*WHAT YOU WILL DO*: Nothing but the pictures should be dropped; repeat the rest of the data below exactly.

(LISTED RECORDS begins)

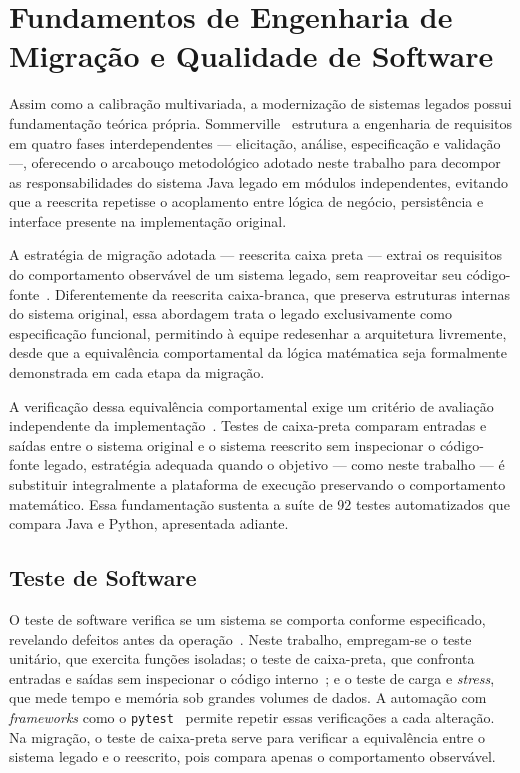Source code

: \section{Fundamentos de Engenharia de Migração e Qualidade de Software}
\label{sec:fundengsw}

Assim como a calibração multivariada, a modernização de sistemas legados possui
fundamentação teórica própria. Sommerville~\cite{sommerville2011} estrutura a
engenharia de requisitos em quatro fases interdependentes --- elicitação, análise,
especificação e validação ---, oferecendo o arcabouço metodológico adotado neste
trabalho para decompor as responsabilidades do sistema Java legado em módulos
independentes, evitando que a reescrita repetisse o acoplamento entre lógica de
negócio, persistência e interface presente na implementação original.

A estratégia de migração adotada --- reescrita caixa preta --- extrai os
requisitos do comportamento observável de um sistema legado, sem reaproveitar seu
código-fonte~\cite{becker2020}. Diferentemente da reescrita caixa-branca, que
preserva estruturas internas do sistema original, essa abordagem trata o legado
exclusivamente como especificação funcional, permitindo à equipe redesenhar a
arquitetura livremente, desde que a equivalência comportamental da lógica
matématica seja formalmente demonstrada em cada etapa da migração.

A verificação dessa equivalência comportamental exige um critério de avaliação independente da implementação~\cite{pressman2016}. Testes de caixa-preta comparam entradas e saídas entre o sistema original e o sistema reescrito sem inspecionar o
código-fonte legado, estratégia adequada quando o objetivo --- como neste trabalho
--- é substituir integralmente a plataforma de execução preservando o comportamento
matemático. Essa fundamentação sustenta a suíte de 92 testes automatizados que
compara Java e Python, apresentada adiante.

\subsection{Teste de Software}
\label{sec:testesoftware}

O teste de software verifica se um sistema se comporta conforme especificado,
revelando defeitos antes da operação~\cite{pressman2016}. Neste trabalho,
empregam-se o teste unitário, que exercita funções isoladas; o teste de
caixa-preta, que confronta entradas e saídas sem inspecionar o código
interno~\cite{pressman2016,jorgensen2014}; e o teste de carga e
\textit{stress}, que mede tempo e memória sob grandes volumes de dados. A
automação com \textit{frameworks} como o \texttt{pytest}~\cite{pytest2024}
permite repetir essas verificações a cada alteração. Na migração, o teste de
caixa-preta serve para verificar a equivalência entre o sistema legado e o
reescrito, pois compara apenas o comportamento observável.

(LISTED RECORDS ends)

*RESPONSE*:
Source code

: \section{Fundamentos de Engenharia de Migração e Qualidade de Software}
\label{sec:fundengsw}

Assim como a calibração multivariada, a modernização de sistemas legados possui
fundamentação teórica própria. Sommerville~\cite{sommerville2011} estrutura a
engenharia de requisitos em quatro fases interdependentes --- elicitação, análise,
especificação e validação ---, oferecendo o arcabouço metodológico adotado neste
trabalho para decompor as responsabilidades do sistema Java legado em módulos
independentes, evitando que a reescrita repetisse o acoplamento entre lógica de
negócio, persistência e interface presente na implementação original.

A estratégia de migração adotada --- reescrita caixa preta --- extrai os
requisitos do comportamento observável de um sistema legado, sem reaproveitar seu
código-fonte~\cite{becker2020}. Diferentemente da reescrita caixa-branca, que
preserva estruturas internas do sistema original, essa abordagem trata o legado
exclusivamente como especificação funcional, permitindo à equipe redesenhar a
arquitetura livremente, desde que a equivalência comportamental da lógica
matématica seja formalmente demonstrada em cada etapa da migração.

A verificação dessa equivalência comportamental exige um critério de avaliação independente da implementação~\cite{pressman2016}. Testes de caixa-preta comparam entradas e saídas entre o sistema original e o sistema reescrito sem inspecionar o
código-fonte legado, estratégia adequada quando o objetivo --- como neste trabalho
--- é substituir integralmente a plataforma de execução preservando o comportamento
matemático. Essa fundamentação sustenta a suíte de 92 testes automatizados que
compara Java e Python, apresentada adiante.

\subsection{Teste de Software}
\label{sec:testesoftware}

O teste de software verifica se um sistema se comporta conforme especificado,
revelando defeitos antes da operação~\cite{pressman2016}. Neste trabalho,
empregam-se o teste unitário, que exercita funções isoladas; o teste de
caixa-preta, que confronta entradas e saídas sem inspecionar o código
interno~\cite{pressman2016,jorgensen2014}; e o teste de carga e
\textit{stress}, que mede tempo e memória sob grandes volumes de dados. A
automação com \textit{frameworks} como o \texttt{pytest}~\cite{pytest2024}
permite repetir essas verificações a cada alteração. Na migração, o teste de
caixa-preta serve para verificar a equivalência entre o sistema legado e o
reescrito, pois compara apenas o comportamento observável.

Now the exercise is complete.